Entries taken from a collection
---

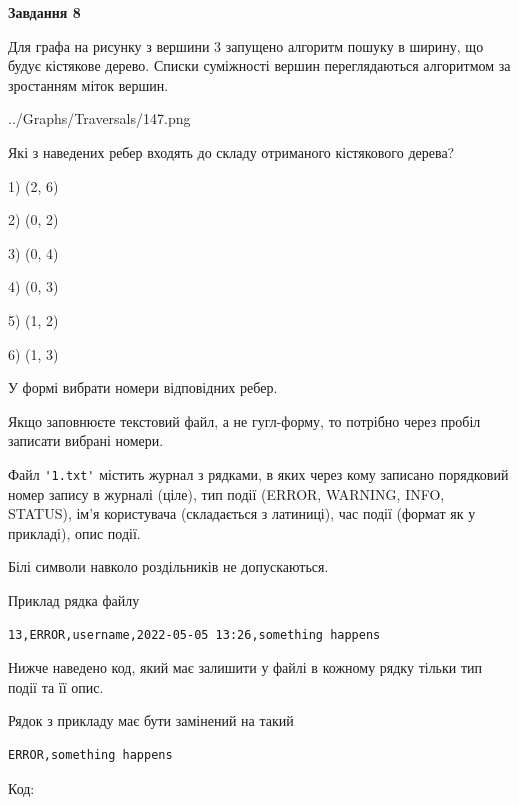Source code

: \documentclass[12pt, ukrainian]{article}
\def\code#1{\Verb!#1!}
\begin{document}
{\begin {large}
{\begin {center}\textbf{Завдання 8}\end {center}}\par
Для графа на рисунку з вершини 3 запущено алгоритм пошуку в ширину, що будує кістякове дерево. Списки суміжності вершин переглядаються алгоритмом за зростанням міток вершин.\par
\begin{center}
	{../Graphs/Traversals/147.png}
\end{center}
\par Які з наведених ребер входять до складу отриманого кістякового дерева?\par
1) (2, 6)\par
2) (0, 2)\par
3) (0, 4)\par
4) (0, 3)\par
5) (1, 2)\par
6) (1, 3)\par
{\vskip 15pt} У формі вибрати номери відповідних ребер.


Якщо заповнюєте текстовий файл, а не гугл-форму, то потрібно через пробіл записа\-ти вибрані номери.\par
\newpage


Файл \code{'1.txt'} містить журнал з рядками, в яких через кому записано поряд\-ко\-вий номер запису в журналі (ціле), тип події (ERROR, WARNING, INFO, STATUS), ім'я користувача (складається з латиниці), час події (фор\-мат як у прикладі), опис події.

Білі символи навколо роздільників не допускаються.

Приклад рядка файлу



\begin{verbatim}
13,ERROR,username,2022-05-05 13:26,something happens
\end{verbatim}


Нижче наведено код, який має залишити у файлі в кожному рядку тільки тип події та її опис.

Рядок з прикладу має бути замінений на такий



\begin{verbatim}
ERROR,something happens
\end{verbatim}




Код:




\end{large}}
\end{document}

---

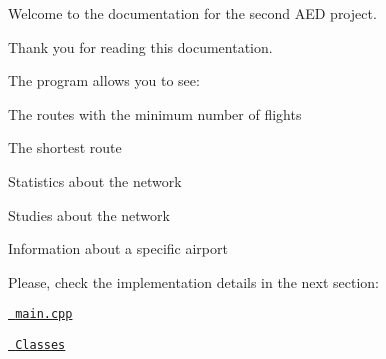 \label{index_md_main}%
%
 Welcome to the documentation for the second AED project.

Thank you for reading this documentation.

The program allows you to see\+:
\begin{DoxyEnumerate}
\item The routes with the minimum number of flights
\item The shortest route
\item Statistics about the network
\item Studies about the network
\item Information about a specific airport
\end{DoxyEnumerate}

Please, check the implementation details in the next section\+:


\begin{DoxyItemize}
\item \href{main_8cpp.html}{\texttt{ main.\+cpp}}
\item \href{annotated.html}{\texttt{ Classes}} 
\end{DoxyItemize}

---

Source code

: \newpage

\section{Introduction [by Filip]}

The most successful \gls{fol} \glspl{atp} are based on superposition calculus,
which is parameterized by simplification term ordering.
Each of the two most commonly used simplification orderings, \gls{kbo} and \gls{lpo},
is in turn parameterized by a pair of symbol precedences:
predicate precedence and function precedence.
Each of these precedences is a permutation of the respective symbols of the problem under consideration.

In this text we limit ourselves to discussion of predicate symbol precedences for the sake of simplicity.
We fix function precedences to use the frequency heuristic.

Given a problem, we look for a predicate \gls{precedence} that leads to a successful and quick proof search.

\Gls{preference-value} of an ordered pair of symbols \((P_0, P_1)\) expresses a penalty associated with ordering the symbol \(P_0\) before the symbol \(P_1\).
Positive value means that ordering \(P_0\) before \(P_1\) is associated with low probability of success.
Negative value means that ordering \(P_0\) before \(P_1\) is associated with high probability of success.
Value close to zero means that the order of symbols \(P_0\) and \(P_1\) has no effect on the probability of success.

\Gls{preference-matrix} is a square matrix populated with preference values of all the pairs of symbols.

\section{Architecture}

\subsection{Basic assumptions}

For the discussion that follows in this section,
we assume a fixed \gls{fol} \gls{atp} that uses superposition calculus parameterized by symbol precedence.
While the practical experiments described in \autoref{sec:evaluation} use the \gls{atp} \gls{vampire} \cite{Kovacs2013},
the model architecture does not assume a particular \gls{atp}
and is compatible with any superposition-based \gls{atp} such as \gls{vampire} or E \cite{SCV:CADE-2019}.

---

-- TASK ITEM --
In the records above, find the line with "In this text"; write out exactly that line and each one after it, stopping after the line with "the symbol \(P_1\).".

-- TASK RESPONSE --
In this text we limit ourselves to discussion of predicate symbol precedences for the sake of simplicity.
We fix function precedences to use the frequency heuristic.

Given a problem, we look for a predicate \gls{precedence} that leads to a successful and quick proof search.

\Gls{preference-value} of an ordered pair of symbols \((P_0, P_1)\) expresses a penalty associated with ordering the symbol \(P_0\) before the symbol \(P_1\).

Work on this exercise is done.